Seville lies on the banks of the Guadalquivir. It has a municipal population of about 700,000, and a metropolitan population of about 1.5 million, making it the fourth-largest city in Spain and the 30th most populous municipality in the European Union. Its Old Town, the third largest in Europe with an area of 4 square kilometres (2 sq mi), contains three UNESCO World Heritage Sites: the Alcázar palace complex, the Cathedral and the General Archive of the Indies (where the historical records of the American continent are kept). Another important element of the city is the Seville harbour, located around 80 kilometres from the Atlantic Ocean. It is the only commercial river port in Spain, with Mediterranean and Atlantic projection. It had great importance in the XVI century when it was established in Seville the House of Trade to monopolize all trade with America.

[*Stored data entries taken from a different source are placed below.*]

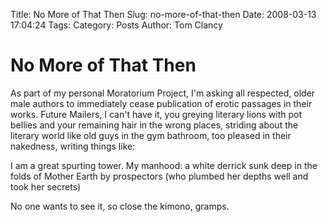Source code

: Title: No More of That Then
Slug: no-more-of-that-then
Date: 2008-03-13 17:04:24
Tags: 
Category: Posts
Author: Tom Clancy

# No More of That Then

As part of my personal Moratorium Project, I'm asking all respected, older male authors to immediately cease publication of erotic passages in their works. Future Mailers, I can't have it, you greying literary lions with pot bellies and your remaining hair in the wrong places, striding about the literary world like old guys in the gym bathroom, too pleased in their nakedness, writing things like:

I am a great spurting tower. My manhood:
a white derrick sunk deep in the folds of Mother Earth by prospectors (who plumbed her depths well and took her secrets)

No one wants to see it, so close the kimono, gramps.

In Seville, visitors will not want to miss the old city, with the Cathedral and the Giralda tower at its heart (you can climb the steps inside the tower for a magnificent view of the City). Very close by are the royal Mudejar palace known as the Alcazar with marvellous gardens and the Santa Cruz quarter, with cramped streets, flowered balconies, richly decorated facades, hidden patios… Other sights not to be missed are: the Casa de Pilatos, a large sixteenth-century mansion where Mudejar, Gothic and Renaissance styles blend harmoniously amidst exuberant patios and gardens; La Maestranza bullring; the Tower of Gold; María Luisa park; and, crossing the Triana bridge over the large Guadalquivir River, the lively popular quarter Triana with charming narrow streets around the church of Santa Ana and traditional ceramic factories. It is required to interrupt sightseeing from time to time to have a few “tapas”, those amazing typical “small Spanish dishes”, and a glass of Sherry wine in one of the probably thousands of bars in this city.
It will be the start of the winter time in Seville during ICSOC Conference, with temperatures averaging around 15ºC (60ºF) and low probabilities of rainfalls.